The Virgin Mary is outshone by various meat products. She has been relegated to the background, behind bits of cow, limp fowl, and the fanfare of sausages that grace A Meat Stall with the Holy Family Giving Alms (1551). We’re hungry for this meat joy; we don’t even bother to look at whatever spiritual food the Holy Mother has to offer. And if we did, a beheaded cow’s mournful stare is ready to intercept our gaze, covering us in jellied guilt. The “message” seems sim- ple: It’s delicious and despairing to replace traditional Christian values with the cult of cold cut consumption.
Yet analyzing Pieter Aertsen’s 16th-century masterwork in his video essay Stilleben (Still Life, 1997), Harun Farocki points to another back-staging. Combining commentary on works from the Dutch Golden Age – the birth of the still life genre – with footage of three commercial photoshoots – for cheese, beer, and a watch – he goes further than suggesting the wholesale absorption of an artistic tradition within the logic of advertising. The real “background” – the image’s critical content – now lies outside of the frame: its means of production and circulation. More than Mary or a dead cow, Farocki tells us that this is how an image really “functions.”
The Golden Age of critical distance is however, also, seemingly over. The strategic irony of the Pictures Generation has been exhausted; art has completely internalized fashion’s economic and temporal infrastructure. Add to that phenomena such as sponsored content, ring lights, or brand authenticity and the world’s set has been dressed: There is no outside of the image.

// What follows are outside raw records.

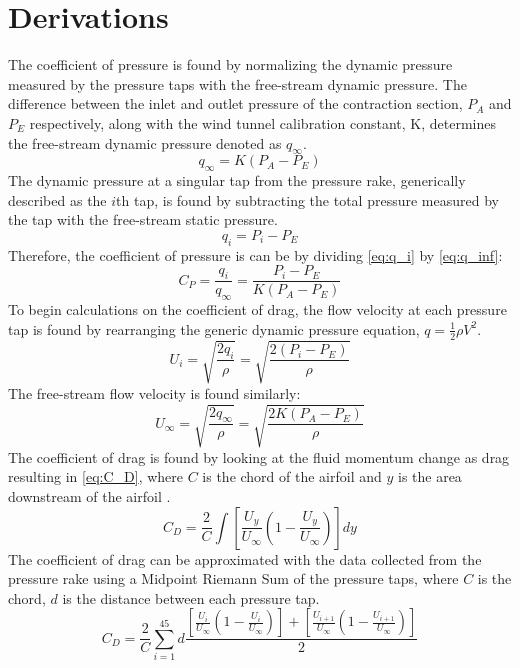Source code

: \section{Derivations} \label{sec:derivations}
The coefficient of pressure is found by normalizing the dynamic pressure measured by the pressure taps with the free-stream dynamic pressure. The difference between the inlet and outlet pressure of the contraction section, $P_A$ and $P_E$ respectively, along with the wind tunnel calibration constant, K, determines the free-stream dynamic pressure denoted as $q_\infty$.
\begin{equation}\label{eq:q_inf}
    q_\infty = K (P_A - P_E)
\end{equation}
The dynamic pressure at a singular tap from the pressure rake, generically described as the $i$th tap, is found by subtracting the total pressure measured by the tap with the free-stream static pressure.
\begin{equation}\label{eq:q_i}
    q_i = P_i - P_E 
\end{equation}
Therefore, the coefficient of pressure is can be by dividing \autoref{eq:q_i} by \autoref{eq:q_inf}:
\begin{equation}\label{eq:C_P}
    C_P = \frac{q_i}{q_\infty} = \frac{P_i - P_E }{K (P_A - P_E)}
\end{equation}
To begin calculations on the coefficient of drag, the flow velocity at each pressure tap is found by rearranging the generic dynamic pressure equation, $q = \frac{1}{2}\rho V^2$.
\begin{equation}\label{eq:U_i}
    U_i = \sqrt{\frac{2 q_i}{\rho}} = \sqrt{\frac{2 (P_i - P_E)}{\rho}}
\end{equation}
The free-stream flow velocity is found similarly: 
\begin{equation}\label{eq:U_inf}
    U_\infty = \sqrt{\frac{2 q_\infty}{\rho}} = \sqrt{\frac{2 K (P_A - P_E)}{\rho}}
\end{equation}
The coefficient of drag is found by looking at the fluid momentum change as drag resulting in \autoref{eq:C_D}, where $C$ is the chord of the airfoil and $y$ is the area downstream of the airfoil \citep{lab6-manual}.
\begin{equation}\label{eq:C_D}
    C_D = \frac{2}{C} \int [\frac{U_y}{U_\infty}(1-\frac{U_y}{U_\infty})]dy
\end{equation}
The coefficient of drag can be approximated with the data collected from the pressure rake using a Midpoint Riemann Sum of the pressure taps, where $C$ is the chord, $d$ is the distance between each pressure tap.
\begin{equation}
    C_D = \frac{2}{C} \sum_{i=1}^{45} d\frac{[\frac{U_i}{U_\infty}(1-\frac{U_i}{U_\infty})] + [\frac{U_{i+1}}{U_\infty}(1-\frac{U_{i+1}}{U_\infty})]}{2}
\end{equation}


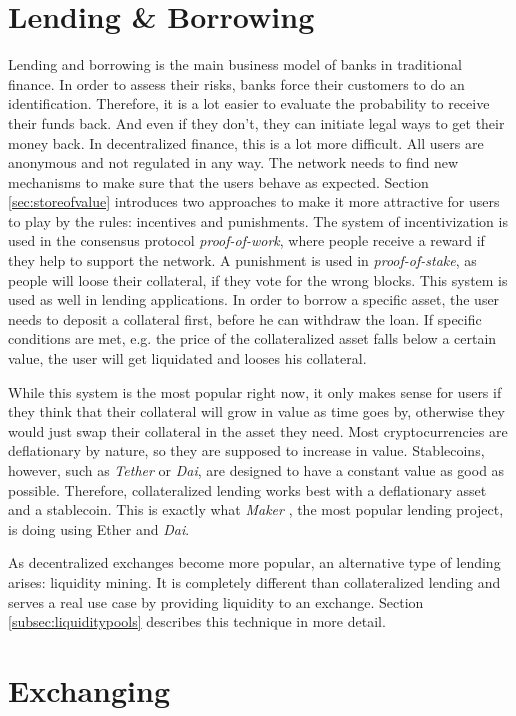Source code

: \section{Lending \& Borrowing}
Lending and borrowing is the main business model of banks in traditional finance. In order to assess their risks, banks force their customers to do an identification. Therefore, it is a lot easier to evaluate the probability to receive their funds back. And even if they don't, they can initiate legal ways to get their money back.
In decentralized finance, this is a lot more difficult. All users are anonymous and not regulated in any way. The network needs to find new mechanisms to make sure that the users behave as expected. Section \ref{sec:storeofvalue} introduces two approaches to make it more attractive for users to play by the rules: incentives and punishments. The system of incentivization is used in the consensus protocol \textit{proof-of-work}, where people receive a reward if they help to support the network. A punishment is used in \textit{proof-of-stake}, as people will loose their collateral, if they vote for the wrong blocks. This system is used as well in lending applications. In order to borrow a specific asset, the user needs to deposit a collateral first, before he can withdraw the loan. If specific conditions are met, e.g. the price of the collateralized asset falls below a certain value, the user will get liquidated and looses his collateral.

While this system is the most popular right now, it only makes sense for users if they think that their collateral will grow in value as time goes by, otherwise
they would just swap their collateral in the asset they need. Most cryptocurrencies are deflationary by nature, so they are supposed to increase in value.
Stablecoins, however, such as \textit{Tether} or \textit{Dai}, are designed to have a constant value as good as possible. Therefore, collateralized lending works best with a
deflationary asset and a stablecoin. This is exactly what \textit{Maker} \cite{MakerDAO2021}, the most popular lending project, is doing using Ether and \textit{Dai}.

As decentralized exchanges become more popular, an alternative type of lending arises: liquidity mining. It is completely different than collateralized lending and
serves a real use case by providing liquidity to an exchange. Section \ref{subsec:liquiditypools} describes this technique in more detail.


\section{Exchanging}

In this endless inside, some may try to find an escape. Cue pre-network nostalgia. Cue the eternal return of Friends. Cue another Lee Lozano exhibition (I love her, we all do). But when we still haven’t found a way to drop out, or managed to make ourselves a door, another question becomes more urgent: As a piece of live-streamed living food, how might we at least make this interior life delicious?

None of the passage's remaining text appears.